### EXERCISE BRIEF
The answer must be an exact transcription of the lines below from the first through the one containing "## Funcionalidades", with the pictures left out; please add nothing else.

^^^^^^^^^^^^^^^^

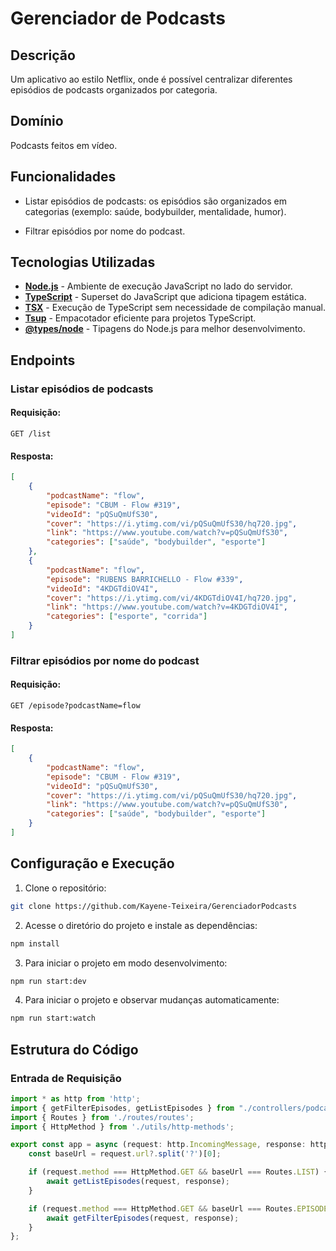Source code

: # Gerenciador de Podcasts

## Descrição
Um aplicativo ao estilo Netflix, onde é possível centralizar diferentes episódios de podcasts organizados por categoria.

## Domínio
Podcasts feitos em vídeo.

## Funcionalidades
- Listar episódios de podcasts: os episódios são organizados em categorias (exemplo: saúde, bodybuilder, mentalidade, humor).

- Filtrar episódios por nome do podcast.

## Tecnologias Utilizadas  
- **[Node.js](https://nodejs.org/)** - Ambiente de execução JavaScript no lado do servidor.  
- **[TypeScript](https://www.typescriptlang.org/)** - Superset do JavaScript que adiciona tipagem estática.  
- **[TSX](https://github.com/esbuild-kit/tsx)** - Execução de TypeScript sem necessidade de compilação manual.  
- **[Tsup](https://tsup.egoist.dev/)** - Empacotador eficiente para projetos TypeScript.  
- **[@types/node](https://www.npmjs.com/package/@types/node)** - Tipagens do Node.js para melhor desenvolvimento.  

## Endpoints

### Listar episódios de podcasts

#### Requisição:
```http
GET /list
```

#### Resposta:
```json
[
    {
        "podcastName": "flow",
        "episode": "CBUM - Flow #319",
        "videoId": "pQSuQmUfS30",
        "cover": "https://i.ytimg.com/vi/pQSuQmUfS30/hq720.jpg",
        "link": "https://www.youtube.com/watch?v=pQSuQmUfS30",
        "categories": ["saúde", "bodybuilder", "esporte"]
    },
    {
        "podcastName": "flow",
        "episode": "RUBENS BARRICHELLO - Flow #339",
        "videoId": "4KDGTdiOV4I",
        "cover": "https://i.ytimg.com/vi/4KDGTdiOV4I/hq720.jpg",
        "link": "https://www.youtube.com/watch?v=4KDGTdiOV4I",
        "categories": ["esporte", "corrida"]
    }
]
```

### Filtrar episódios por nome do podcast

#### Requisição:
```http
GET /episode?podcastName=flow
```

#### Resposta:
```json
[
    {
        "podcastName": "flow",
        "episode": "CBUM - Flow #319",
        "videoId": "pQSuQmUfS30",
        "cover": "https://i.ytimg.com/vi/pQSuQmUfS30/hq720.jpg",
        "link": "https://www.youtube.com/watch?v=pQSuQmUfS30",
        "categories": ["saúde", "bodybuilder", "esporte"]
    }
]
```

## Configuração e Execução

1. Clone o repositório:
```sh
git clone https://github.com/Kayene-Teixeira/GerenciadorPodcasts
```

2. Acesse o diretório do projeto e instale as dependências:
```sh
npm install
```

3. Para iniciar o projeto em modo desenvolvimento:
```sh
npm run start:dev
```

4. Para iniciar o projeto e observar mudanças automaticamente:
```sh
npm run start:watch
```

## Estrutura do Código

### Entrada de Requisição
```ts
import * as http from 'http';
import { getFilterEpisodes, getListEpisodes } from "./controllers/podcasts-controller";
import { Routes } from './routes/routes';
import { HttpMethod } from './utils/http-methods';

export const app = async (request: http.IncomingMessage, response: http.ServerResponse) => {
    const baseUrl = request.url?.split('?')[0];

    if (request.method === HttpMethod.GET && baseUrl === Routes.LIST) {
        await getListEpisodes(request, response);
    }

    if (request.method === HttpMethod.GET && baseUrl === Routes.EPISODE) {
        await getFilterEpisodes(request, response);
    }
};
```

^^^^^^^^^^^^^^^^

### RESULT BELOW
Source code

: # Gerenciador de Podcasts

## Descrição
Um aplicativo ao estilo Netflix, onde é possível centralizar diferentes episódios de podcasts organizados por categoria.

## Domínio
Podcasts feitos em vídeo.

## Funcionalidades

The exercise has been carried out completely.